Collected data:
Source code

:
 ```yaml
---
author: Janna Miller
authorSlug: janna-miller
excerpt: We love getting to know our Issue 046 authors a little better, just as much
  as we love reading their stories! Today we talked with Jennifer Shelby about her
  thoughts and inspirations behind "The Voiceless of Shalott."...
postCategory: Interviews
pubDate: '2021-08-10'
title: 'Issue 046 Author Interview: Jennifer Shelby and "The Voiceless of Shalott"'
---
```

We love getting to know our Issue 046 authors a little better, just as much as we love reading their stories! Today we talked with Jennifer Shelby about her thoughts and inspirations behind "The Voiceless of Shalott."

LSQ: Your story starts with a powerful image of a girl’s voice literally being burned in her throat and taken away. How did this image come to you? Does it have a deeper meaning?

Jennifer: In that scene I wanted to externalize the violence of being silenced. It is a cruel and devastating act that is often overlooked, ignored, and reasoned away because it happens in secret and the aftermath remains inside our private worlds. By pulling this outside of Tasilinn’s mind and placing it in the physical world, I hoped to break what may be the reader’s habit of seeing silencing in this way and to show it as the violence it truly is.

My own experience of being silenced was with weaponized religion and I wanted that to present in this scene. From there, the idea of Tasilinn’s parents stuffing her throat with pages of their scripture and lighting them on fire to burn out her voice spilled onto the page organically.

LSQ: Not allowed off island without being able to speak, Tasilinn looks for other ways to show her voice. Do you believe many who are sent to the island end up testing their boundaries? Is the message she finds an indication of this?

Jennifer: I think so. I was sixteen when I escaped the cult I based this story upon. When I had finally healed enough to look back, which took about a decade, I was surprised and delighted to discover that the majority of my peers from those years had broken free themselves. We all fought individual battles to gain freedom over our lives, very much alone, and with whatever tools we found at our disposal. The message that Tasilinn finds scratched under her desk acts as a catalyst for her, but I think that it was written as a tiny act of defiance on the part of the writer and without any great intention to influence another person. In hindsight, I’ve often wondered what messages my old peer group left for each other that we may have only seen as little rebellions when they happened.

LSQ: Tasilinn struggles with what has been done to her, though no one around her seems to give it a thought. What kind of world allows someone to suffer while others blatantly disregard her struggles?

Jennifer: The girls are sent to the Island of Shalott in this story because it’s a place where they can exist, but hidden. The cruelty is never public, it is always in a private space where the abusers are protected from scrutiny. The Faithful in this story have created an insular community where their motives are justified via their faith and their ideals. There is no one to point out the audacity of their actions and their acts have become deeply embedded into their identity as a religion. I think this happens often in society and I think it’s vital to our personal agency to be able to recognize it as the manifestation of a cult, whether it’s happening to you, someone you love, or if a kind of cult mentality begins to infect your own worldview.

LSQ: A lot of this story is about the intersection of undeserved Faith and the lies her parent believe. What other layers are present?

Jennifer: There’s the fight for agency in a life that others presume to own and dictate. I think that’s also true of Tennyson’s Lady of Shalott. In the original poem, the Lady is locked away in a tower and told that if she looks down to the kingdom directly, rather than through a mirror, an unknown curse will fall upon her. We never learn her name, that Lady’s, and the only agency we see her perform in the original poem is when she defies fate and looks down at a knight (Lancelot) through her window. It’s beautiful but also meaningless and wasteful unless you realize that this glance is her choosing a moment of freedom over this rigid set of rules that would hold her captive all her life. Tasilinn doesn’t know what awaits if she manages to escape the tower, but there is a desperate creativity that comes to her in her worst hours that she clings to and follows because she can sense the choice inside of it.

:: Problem to solve ::
Report the number of lines in the records that hold "thoughts" and write no other words.

:: Answer to this task ::
2